_WORK ITEM_:
Below are entries. Copy exactly the lines running from the line that holds "Again, let me" to the line that holds "This is a radio", with both ends included.
Start of PROVIDED DATA
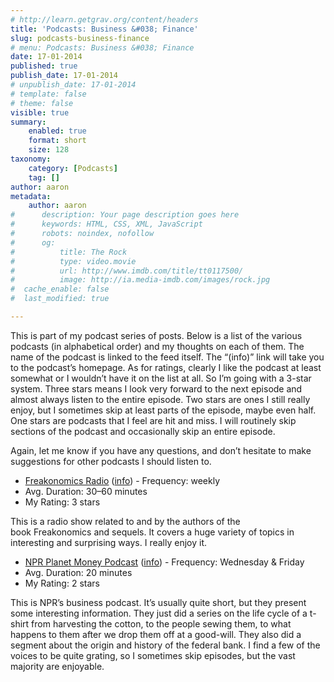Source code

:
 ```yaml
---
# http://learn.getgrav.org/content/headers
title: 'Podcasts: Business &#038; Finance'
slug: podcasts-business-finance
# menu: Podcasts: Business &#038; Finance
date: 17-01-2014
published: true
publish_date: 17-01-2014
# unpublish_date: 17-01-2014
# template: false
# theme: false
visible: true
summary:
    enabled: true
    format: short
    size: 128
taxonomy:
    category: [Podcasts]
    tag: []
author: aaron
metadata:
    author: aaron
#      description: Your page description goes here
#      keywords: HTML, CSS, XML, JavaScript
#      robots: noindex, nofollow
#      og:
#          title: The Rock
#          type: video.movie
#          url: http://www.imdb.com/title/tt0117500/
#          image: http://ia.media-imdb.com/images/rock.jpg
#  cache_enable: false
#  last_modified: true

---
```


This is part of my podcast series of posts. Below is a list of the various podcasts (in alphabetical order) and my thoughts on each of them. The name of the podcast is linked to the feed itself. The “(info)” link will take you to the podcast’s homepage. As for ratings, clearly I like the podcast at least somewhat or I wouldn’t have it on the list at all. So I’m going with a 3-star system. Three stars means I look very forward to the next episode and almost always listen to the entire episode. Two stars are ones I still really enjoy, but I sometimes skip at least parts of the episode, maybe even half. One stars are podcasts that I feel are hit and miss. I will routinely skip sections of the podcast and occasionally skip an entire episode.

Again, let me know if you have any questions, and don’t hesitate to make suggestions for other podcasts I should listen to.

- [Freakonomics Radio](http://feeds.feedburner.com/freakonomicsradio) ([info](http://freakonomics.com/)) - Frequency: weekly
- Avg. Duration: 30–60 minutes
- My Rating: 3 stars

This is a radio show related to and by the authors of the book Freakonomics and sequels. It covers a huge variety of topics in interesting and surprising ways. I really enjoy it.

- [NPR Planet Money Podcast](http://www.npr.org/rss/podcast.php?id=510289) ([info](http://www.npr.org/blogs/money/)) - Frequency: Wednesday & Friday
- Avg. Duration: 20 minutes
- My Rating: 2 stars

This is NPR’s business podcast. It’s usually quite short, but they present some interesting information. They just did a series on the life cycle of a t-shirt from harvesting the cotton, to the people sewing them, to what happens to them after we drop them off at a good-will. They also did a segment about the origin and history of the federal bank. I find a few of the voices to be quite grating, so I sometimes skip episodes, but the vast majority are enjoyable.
End of PROVIDED DATA
_ANSWER TO THIS TASK_:
Again, let me know if you have any questions, and don’t hesitate to make suggestions for other podcasts I should listen to.

- [Freakonomics Radio](http://feeds.feedburner.com/freakonomicsradio) ([info](http://freakonomics.com/)) - Frequency: weekly
- Avg. Duration: 30–60 minutes
- My Rating: 3 stars

This is a radio show related to and by the authors of the book Freakonomics and sequels. It covers a huge variety of topics in interesting and surprising ways. I really enjoy it.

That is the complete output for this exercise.